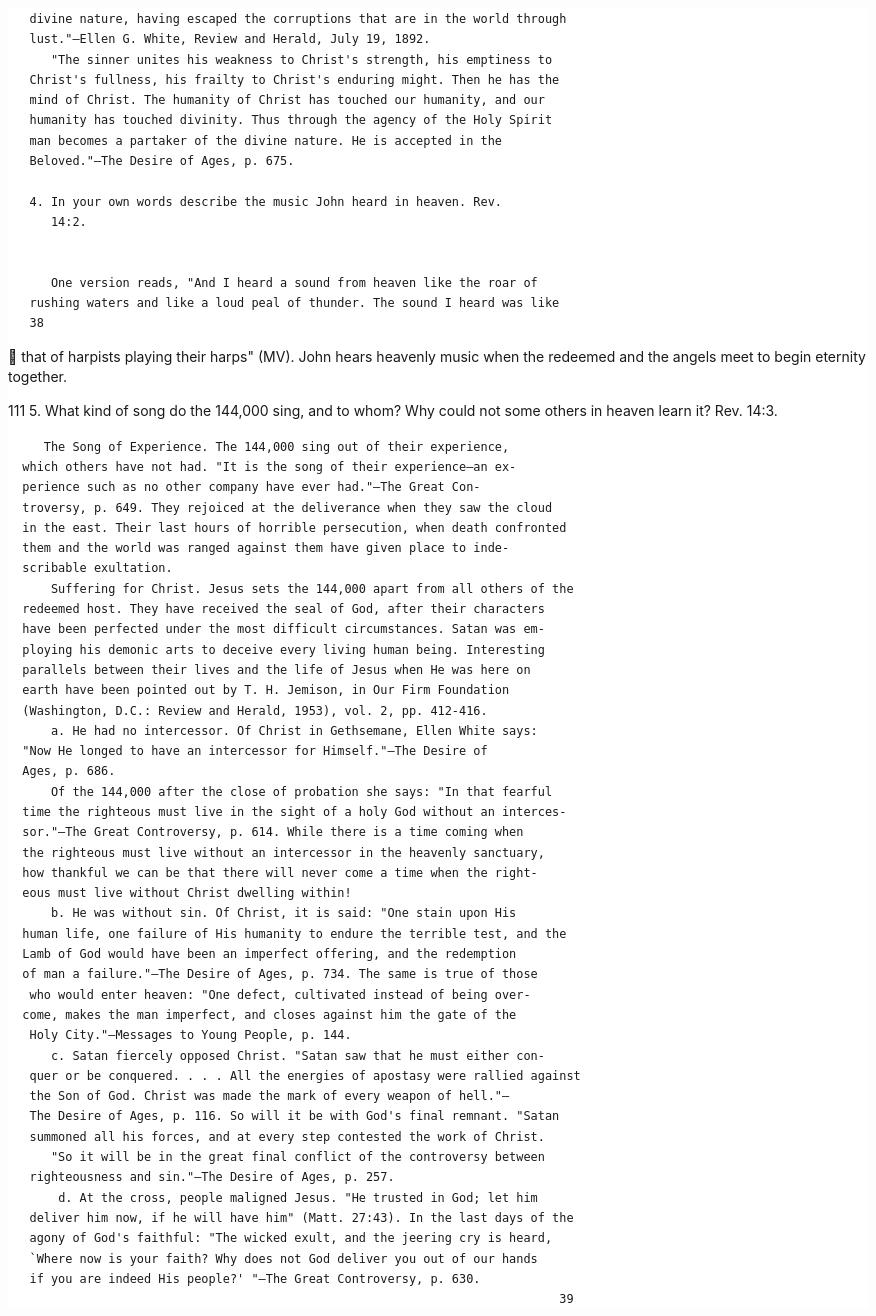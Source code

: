        divine nature, having escaped the corruptions that are in the world through
       lust."—Ellen G. White, Review and Herald, July 19, 1892.
          "The sinner unites his weakness to Christ's strength, his emptiness to
       Christ's fullness, his frailty to Christ's enduring might. Then he has the
       mind of Christ. The humanity of Christ has touched our humanity, and our
       humanity has touched divinity. Thus through the agency of the Holy Spirit
       man becomes a partaker of the divine nature. He is accepted in the
       Beloved."—The Desire of Ages, p. 675.

       4. In your own words describe the music John heard in heaven. Rev.
          14:2.


          One version reads, "And I heard a sound from heaven like the roar of
       rushing waters and like a loud peal of thunder. The sound I heard was like
       38
      that of harpists playing their harps" (MV). John hears heavenly music
      when the redeemed and the angels meet to begin eternity together.

111   5. What kind of song do the 144,000 sing, and to whom? Why could
         not some others in heaven learn it? Rev. 14:3.



         The Song of Experience. The 144,000 sing out of their experience,
      which others have not had. "It is the song of their experience—an ex-
      perience such as no other company have ever had."—The Great Con-
      troversy, p. 649. They rejoiced at the deliverance when they saw the cloud
      in the east. Their last hours of horrible persecution, when death confronted
      them and the world was ranged against them have given place to inde-
      scribable exultation.
          Suffering for Christ. Jesus sets the 144,000 apart from all others of the
      redeemed host. They have received the seal of God, after their characters
      have been perfected under the most difficult circumstances. Satan was em-
      ploying his demonic arts to deceive every living human being. Interesting
      parallels between their lives and the life of Jesus when He was here on
      earth have been pointed out by T. H. Jemison, in Our Firm Foundation
      (Washington, D.C.: Review and Herald, 1953), vol. 2, pp. 412-416.
          a. He had no intercessor. Of Christ in Gethsemane, Ellen White says:
      "Now He longed to have an intercessor for Himself."—The Desire of
      Ages, p. 686.
          Of the 144,000 after the close of probation she says: "In that fearful
      time the righteous must live in the sight of a holy God without an interces-
      sor."—The Great Controversy, p. 614. While there is a time coming when
      the righteous must live without an intercessor in the heavenly sanctuary,
      how thankful we can be that there will never come a time when the right-
      eous must live without Christ dwelling within!
          b. He was without sin. Of Christ, it is said: "One stain upon His
      human life, one failure of His humanity to endure the terrible test, and the
      Lamb of God would have been an imperfect offering, and the redemption
      of man a failure."—The Desire of Ages, p. 734. The same is true of those
       who would enter heaven: "One defect, cultivated instead of being over-
      come, makes the man imperfect, and closes against him the gate of the
       Holy City."—Messages to Young People, p. 144.
          c. Satan fiercely opposed Christ. "Satan saw that he must either con-
       quer or be conquered. . . . All the energies of apostasy were rallied against
       the Son of God. Christ was made the mark of every weapon of hell."—
       The Desire of Ages, p. 116. So will it be with God's final remnant. "Satan
       summoned all his forces, and at every step contested the work of Christ.
          "So it will be in the great final conflict of the controversy between
       righteousness and sin."—The Desire of Ages, p. 257.
           d. At the cross, people maligned Jesus. "He trusted in God; let him
       deliver him now, if he will have him" (Matt. 27:43). In the last days of the
       agony of God's faithful: "The wicked exult, and the jeering cry is heard,
       `Where now is your faith? Why does not God deliver you out of our hands
       if you are indeed His people?' "—The Great Controversy, p. 630.
                                                                                 39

__What to do__
Working from the material above, restate word for word the lines between the line with "in the east." and the line with "have been perfected", both included, and only those.

__Exercise result__
      in the east. Their last hours of horrible persecution, when death confronted
      them and the world was ranged against them have given place to inde-
      scribable exultation.
          Suffering for Christ. Jesus sets the 144,000 apart from all others of the
      redeemed host. They have received the seal of God, after their characters
      have been perfected under the most difficult circumstances. Satan was em-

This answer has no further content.